Enhancing relative positioning method based on pseudorange calculates vehicle to be measured relative distance between any two according to a known N observation satellite and N vehicle coordinate to be measured, according to observation satellite Calculation for Ephemerides pseudorange, with the difference of accurate distance and pseudorange, upgrade observation data and improve positioning precision.Determine that satellite s 3, satellite s 4, for calculating the relative pseudorange of vehicle a, vehicle b, as shown in Figure 3, are designated as k by s3, s4 is designated as j, represent the actual range between satellite k and vehicle a, represent the actual distance between satellite k and vehicle b, represent the actual distance between satellite j and vehicle a, represent the actual distance between satellite j and vehicle b, θ _krepresent that satellite k is with respect to the elevation angle degree of vehicle a, θ _jrepresent that satellite j is with respect to the elevation angle degree of vehicle a.

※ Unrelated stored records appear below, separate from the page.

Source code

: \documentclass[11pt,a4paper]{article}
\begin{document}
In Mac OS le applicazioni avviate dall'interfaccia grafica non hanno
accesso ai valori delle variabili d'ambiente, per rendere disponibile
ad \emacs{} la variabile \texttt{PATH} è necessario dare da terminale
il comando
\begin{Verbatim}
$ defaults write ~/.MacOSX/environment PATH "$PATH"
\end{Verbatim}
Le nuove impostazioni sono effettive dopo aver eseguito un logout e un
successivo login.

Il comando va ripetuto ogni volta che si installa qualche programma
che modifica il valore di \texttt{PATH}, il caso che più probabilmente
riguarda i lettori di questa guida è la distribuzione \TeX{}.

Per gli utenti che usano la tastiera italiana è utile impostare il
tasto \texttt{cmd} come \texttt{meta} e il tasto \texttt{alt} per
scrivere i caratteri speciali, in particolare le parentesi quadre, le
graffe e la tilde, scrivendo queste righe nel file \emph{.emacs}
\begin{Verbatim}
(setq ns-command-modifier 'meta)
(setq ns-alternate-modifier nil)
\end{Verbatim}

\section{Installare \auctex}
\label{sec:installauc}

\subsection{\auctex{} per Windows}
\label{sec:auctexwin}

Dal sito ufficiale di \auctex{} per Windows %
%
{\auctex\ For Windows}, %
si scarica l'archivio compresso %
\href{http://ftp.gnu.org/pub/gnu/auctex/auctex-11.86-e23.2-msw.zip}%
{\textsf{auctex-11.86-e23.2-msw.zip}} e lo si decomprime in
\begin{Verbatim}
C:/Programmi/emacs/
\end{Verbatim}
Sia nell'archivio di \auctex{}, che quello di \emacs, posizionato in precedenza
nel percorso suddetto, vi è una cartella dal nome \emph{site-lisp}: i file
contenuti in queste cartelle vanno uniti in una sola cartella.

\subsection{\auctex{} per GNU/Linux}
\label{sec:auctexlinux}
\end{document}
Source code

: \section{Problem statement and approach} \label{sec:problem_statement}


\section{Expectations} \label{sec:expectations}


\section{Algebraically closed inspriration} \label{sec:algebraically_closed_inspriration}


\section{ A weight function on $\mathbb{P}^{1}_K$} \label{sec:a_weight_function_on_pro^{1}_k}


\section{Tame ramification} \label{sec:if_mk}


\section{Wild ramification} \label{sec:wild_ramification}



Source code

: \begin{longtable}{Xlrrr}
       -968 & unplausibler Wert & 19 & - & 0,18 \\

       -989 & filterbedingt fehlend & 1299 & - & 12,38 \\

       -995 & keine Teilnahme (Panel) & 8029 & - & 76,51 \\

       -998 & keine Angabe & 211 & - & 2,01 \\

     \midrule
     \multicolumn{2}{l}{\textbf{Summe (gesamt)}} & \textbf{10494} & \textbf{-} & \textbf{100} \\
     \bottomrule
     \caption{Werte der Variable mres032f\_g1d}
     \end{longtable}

Pseudorange between vehicle v and satellite s can calculate according to following formula:

$p_v^{\left(s\right)}={\mathrm{\ρ}}_v^{\left(s\right)}+s\×(\mathrm{\Δ}{t}_v-\mathrm{\Δ}{t}^{\left(s\right)})+d_{m,v}^{\left(s\right)}+d_{n,v}^{\left(s\right)}+{\mathrm{\ϵ}}_v^{\left(s\right)}---\left(1\right)$

When enough near between two cars time, we have reason to think and can eliminate with reference to the method for traditional difference DGPS the propagation delay time of bringing due to ionosphere and troposphere with and satellite clock error delta t ^(s), Δ t _vrepresent positioned vehicle clocking error, represent the impact that thermonoise and multipath are interfered, represent actual range., for a shared satellite, the pseudo range difference of two cars (v=a, b) can be calculated by following formula:

$\mathrm{\Δ}{p}_{a,b}^s=\mathrm{\Δ}{\mathrm{\ρ}}_{a,b}^s+c\×\mathrm{\Δ}{t}_{a,b}+\mathrm{\Δ}{\mathrm{\ϵ}}_{a,b}^s---\left(2\right)$

According to formula (2) by pseudorange being carried out to the second order difference different GPS receiver clock error delta t of two cars that can disappear _v:

$\▿\mathrm{\Δ}{p}_{a,b}^{k,j}=(p_a^k-p_b^k)-(p_a^j-p_b^j)=\▿\mathrm{\Δ}{\mathrm{\ρ}}_{a,b}^{k,j}+({\mathrm{\ϵ}}_a^k-{\mathrm{\ϵ}}_b^k)-({\mathrm{\ϵ}}_a^j-{\mathrm{\ϵ}}_b^j)---\left(3\right)$

In its computation of pseudoranges, compare other factor thermonoises conventionally enough little to such an extent as to negligible, therefore the second order difference of through type three can be converted into the calculating of relative distance, a plurality of shared satellite multipaths are interfered to the calculating of the factor.Due to the transmission environment of city zones of different complexity, for a shared satellite likely car receive its direct signal transmission and another car receives is reflected signal.In other words, the error that exists Multipath Transmission to cause to same satellite positioning signal, therefore error be generally the Multipath Transmission error causing due to different buildings reflected signals, need to detect the correlativity of the pseudorange of a shared satellite.When two cars is all received the direct signal transmission that shares satellite j, now only have the impact of reflected signal, namely we can obtain as lower approximate value:

$\▿\mathrm{\Δ}{p}_{a,b}^{k,j}-\▿\mathrm{\Δ}{\mathrm{\ρ}}_{a,b}^{k,j}\≈{\mathrm{\ϵ}}_a^k-{\mathrm{\ϵ}}_b^k---\left(4\right)$

Using and share satellite j as basis of reference, when value than a default empirical value hour, we have reason to think that the positioning signal that two cars receives from satellite k has correlativity.Reference data satellite choose the usually elevation angle with respect to satellite based on vehicle.In the shared satellite of vehicle, the satellite of elevation angle maximum will be chosen for reference data satellite, because the probability that can receive its direct signal for this satellite vehicle is maximum.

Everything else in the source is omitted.